Panorama da suinocultura em MT
O avanço da inovação ocorre em um momento de recuperação da suinocultura mato-grossense. De acordo com o superintendente da Federação da Agricultura e Pecuária de Mato Grosso (Famato), do Instituto Mato-grossense de Economia Agropecuária (Imea) e do AgriHub, Cleiton Gauer, a atividade vive um cenário de consolidação do crescimento do rebanho e de fortalecimento da produção.
Segundo ele, a criação de suínos em Mato Grosso cresceu 17,1% em 2026, em comparação com o ano anterior. O estado também registra a terceira alta consecutiva no número de matrizes, que atualmente está 31,94% acima da média histórica, refletindo os investimentos realizados pelos produtores e o processo de profissionalização da cadeia.

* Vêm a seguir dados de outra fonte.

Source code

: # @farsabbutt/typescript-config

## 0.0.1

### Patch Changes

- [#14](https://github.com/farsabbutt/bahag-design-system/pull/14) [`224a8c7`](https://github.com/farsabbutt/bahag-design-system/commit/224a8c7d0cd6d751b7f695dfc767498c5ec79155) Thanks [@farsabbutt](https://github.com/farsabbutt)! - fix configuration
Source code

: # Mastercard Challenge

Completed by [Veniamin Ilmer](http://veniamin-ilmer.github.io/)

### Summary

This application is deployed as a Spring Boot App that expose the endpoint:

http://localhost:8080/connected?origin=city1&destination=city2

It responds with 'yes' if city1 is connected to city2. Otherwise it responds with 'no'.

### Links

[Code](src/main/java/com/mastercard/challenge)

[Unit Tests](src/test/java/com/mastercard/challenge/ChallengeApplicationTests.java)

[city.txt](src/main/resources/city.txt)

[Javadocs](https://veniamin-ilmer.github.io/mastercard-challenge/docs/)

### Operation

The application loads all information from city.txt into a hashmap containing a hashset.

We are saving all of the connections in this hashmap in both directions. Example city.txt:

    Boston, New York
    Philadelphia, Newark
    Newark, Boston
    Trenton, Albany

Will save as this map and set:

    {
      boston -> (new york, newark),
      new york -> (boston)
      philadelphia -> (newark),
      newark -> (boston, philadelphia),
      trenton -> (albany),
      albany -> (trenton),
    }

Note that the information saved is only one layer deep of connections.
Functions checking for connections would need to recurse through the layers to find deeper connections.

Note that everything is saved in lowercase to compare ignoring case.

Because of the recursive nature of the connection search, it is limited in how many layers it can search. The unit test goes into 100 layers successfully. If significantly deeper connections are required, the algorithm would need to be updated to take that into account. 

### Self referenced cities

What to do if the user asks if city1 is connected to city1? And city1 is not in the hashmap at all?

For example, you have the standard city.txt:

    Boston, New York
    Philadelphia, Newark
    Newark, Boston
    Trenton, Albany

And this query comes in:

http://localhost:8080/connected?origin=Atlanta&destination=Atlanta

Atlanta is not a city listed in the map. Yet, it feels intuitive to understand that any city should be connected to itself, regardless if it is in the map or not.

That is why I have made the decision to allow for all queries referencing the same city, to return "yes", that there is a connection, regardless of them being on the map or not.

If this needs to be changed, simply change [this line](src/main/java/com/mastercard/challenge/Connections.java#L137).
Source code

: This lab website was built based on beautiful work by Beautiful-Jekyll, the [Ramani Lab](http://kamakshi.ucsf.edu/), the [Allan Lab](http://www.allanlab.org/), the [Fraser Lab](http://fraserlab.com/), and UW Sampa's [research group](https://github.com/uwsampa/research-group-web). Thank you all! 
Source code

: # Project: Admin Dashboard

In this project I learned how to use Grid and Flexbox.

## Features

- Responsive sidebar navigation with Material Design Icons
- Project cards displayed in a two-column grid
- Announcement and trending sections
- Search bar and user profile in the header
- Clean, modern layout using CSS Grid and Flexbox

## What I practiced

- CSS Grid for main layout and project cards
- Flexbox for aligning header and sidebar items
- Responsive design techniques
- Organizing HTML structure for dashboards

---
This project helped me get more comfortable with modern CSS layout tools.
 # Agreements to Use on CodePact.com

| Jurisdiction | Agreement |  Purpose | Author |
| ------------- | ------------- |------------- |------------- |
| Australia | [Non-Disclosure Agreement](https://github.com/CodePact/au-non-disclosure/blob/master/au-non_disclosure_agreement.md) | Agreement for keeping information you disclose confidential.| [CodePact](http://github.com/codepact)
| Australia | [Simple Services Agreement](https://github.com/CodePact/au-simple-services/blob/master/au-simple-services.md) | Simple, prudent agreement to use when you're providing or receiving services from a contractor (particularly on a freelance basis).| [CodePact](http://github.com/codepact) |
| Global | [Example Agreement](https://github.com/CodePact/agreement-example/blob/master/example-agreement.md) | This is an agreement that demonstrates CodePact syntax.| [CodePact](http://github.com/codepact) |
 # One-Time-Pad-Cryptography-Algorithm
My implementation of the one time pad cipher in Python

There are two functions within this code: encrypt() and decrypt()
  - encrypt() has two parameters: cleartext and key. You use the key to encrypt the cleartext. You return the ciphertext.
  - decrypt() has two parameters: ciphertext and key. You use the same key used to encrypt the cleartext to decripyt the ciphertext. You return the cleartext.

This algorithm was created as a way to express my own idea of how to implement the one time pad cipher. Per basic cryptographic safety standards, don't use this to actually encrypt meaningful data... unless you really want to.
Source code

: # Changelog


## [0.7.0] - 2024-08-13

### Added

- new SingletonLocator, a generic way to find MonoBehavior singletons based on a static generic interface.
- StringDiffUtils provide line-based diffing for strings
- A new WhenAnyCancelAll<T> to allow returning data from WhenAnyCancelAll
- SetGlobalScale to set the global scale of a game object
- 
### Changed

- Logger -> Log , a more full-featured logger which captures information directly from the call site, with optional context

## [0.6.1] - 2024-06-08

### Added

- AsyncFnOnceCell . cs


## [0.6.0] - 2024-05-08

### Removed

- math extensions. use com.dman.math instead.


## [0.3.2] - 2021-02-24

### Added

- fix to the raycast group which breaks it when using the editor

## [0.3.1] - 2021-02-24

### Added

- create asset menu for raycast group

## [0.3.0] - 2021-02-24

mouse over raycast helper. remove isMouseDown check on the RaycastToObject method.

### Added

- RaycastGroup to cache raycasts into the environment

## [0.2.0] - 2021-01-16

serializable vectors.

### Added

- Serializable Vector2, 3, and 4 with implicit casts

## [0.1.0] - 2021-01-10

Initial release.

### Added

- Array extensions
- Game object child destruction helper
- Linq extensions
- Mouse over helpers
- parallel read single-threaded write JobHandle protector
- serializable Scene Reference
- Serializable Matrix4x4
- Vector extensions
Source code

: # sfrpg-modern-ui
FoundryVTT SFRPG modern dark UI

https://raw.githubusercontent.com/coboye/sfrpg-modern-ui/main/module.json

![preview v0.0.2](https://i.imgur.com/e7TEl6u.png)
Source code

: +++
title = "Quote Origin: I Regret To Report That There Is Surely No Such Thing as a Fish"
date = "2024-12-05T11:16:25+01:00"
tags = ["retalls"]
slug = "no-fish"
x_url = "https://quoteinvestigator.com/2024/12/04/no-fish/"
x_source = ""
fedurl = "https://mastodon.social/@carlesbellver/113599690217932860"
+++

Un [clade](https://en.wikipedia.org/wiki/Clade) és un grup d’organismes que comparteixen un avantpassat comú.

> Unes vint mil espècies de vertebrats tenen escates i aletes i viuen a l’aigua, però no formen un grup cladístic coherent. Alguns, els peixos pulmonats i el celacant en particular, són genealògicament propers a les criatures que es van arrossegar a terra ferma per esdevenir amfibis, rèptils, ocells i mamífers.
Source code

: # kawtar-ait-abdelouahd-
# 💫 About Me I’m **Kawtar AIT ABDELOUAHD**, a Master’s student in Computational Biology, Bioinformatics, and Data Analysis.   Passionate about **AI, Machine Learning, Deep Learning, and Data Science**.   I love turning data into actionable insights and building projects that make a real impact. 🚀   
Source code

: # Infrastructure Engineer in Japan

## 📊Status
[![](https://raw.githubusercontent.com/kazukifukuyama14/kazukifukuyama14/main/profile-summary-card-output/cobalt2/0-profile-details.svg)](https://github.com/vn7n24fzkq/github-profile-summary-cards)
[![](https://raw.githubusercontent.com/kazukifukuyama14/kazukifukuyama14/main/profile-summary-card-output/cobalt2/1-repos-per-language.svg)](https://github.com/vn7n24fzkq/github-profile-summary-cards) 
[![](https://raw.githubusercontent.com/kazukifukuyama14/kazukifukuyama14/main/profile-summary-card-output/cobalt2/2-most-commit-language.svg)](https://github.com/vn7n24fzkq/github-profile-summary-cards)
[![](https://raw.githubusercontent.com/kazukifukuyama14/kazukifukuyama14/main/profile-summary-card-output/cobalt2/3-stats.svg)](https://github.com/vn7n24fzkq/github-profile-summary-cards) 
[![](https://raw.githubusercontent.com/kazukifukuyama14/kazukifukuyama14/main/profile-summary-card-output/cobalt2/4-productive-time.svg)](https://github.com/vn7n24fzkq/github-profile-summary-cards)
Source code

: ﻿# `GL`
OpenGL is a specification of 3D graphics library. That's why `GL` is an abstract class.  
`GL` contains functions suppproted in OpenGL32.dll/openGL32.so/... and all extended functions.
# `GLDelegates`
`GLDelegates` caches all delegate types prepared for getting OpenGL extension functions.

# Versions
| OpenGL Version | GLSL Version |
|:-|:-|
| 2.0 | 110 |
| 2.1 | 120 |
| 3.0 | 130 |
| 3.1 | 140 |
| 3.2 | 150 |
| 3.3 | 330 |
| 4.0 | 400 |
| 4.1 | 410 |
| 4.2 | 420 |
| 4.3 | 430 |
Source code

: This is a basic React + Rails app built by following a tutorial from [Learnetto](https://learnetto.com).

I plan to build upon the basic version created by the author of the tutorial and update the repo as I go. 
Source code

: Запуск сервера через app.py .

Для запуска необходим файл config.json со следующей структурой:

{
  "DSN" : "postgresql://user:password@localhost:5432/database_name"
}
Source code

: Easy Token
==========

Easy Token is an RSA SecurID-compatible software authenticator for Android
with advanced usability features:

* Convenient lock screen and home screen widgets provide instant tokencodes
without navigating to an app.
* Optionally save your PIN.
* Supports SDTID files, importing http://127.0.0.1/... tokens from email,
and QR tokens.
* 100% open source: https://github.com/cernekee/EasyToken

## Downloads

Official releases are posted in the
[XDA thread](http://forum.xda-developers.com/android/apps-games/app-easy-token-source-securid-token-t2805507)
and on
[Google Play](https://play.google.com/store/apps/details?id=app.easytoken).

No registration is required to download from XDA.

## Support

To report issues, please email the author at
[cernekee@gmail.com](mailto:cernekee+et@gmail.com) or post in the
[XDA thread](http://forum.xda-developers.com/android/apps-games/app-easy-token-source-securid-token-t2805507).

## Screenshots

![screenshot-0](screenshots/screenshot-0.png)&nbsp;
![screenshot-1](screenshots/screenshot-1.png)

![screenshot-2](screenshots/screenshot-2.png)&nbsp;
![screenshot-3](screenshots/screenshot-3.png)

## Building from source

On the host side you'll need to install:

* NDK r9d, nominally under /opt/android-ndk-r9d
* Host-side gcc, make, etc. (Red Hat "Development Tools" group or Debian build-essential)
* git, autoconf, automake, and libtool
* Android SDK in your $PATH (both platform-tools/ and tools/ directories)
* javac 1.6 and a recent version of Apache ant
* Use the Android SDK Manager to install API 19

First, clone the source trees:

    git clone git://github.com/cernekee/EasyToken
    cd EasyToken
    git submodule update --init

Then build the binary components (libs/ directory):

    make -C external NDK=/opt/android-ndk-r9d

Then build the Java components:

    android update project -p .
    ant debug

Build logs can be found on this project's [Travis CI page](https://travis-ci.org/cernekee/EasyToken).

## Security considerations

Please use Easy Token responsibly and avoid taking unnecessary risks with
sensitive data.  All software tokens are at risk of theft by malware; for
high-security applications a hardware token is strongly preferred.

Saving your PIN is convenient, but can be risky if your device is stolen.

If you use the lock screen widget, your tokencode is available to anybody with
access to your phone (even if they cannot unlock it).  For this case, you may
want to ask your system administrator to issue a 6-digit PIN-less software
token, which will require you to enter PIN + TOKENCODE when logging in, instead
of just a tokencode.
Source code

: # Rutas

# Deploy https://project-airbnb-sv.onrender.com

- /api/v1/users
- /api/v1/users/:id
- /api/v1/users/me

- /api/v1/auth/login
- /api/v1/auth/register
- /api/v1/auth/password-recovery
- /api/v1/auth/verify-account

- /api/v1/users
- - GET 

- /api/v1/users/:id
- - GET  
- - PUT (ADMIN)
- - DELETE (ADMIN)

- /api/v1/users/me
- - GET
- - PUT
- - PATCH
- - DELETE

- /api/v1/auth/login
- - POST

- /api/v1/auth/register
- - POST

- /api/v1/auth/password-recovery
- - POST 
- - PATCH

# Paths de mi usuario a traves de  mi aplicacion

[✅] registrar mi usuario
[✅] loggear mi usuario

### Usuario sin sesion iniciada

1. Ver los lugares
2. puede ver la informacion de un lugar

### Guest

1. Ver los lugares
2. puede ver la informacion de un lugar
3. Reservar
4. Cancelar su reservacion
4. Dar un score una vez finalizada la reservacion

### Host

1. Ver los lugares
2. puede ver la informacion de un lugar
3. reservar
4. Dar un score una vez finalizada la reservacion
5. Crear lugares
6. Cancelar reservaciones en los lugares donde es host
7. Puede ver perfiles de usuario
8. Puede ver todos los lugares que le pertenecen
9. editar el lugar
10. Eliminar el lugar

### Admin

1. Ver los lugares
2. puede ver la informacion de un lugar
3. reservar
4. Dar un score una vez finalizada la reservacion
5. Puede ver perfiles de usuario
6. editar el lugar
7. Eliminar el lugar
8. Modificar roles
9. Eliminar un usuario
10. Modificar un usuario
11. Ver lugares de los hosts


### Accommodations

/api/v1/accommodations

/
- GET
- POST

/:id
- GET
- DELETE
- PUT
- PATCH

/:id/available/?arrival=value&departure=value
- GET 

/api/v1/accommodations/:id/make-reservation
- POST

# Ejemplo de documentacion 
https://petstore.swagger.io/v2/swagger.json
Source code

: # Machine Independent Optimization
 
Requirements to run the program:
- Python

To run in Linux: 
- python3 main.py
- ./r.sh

Apesar do bom desempenho produtivo, o setor acompanha com atenção a pressão sobre os preços, o que exige estratégias voltadas ao aumento da eficiência e da competitividade.
“Nos últimos anos, a suinocultura de Mato Grosso passou por um processo de recuperação, com aumento do rebanho, dos abates e da produção. Agora, o desafio é equilibrar esse crescimento da oferta com a rentabilidade do produtor. O setor é profissionalizado, investe em tecnologia e segue trabalhando para fortalecer a atividade e garantir sua sustentabilidade no longo prazo”, destacou Gauer.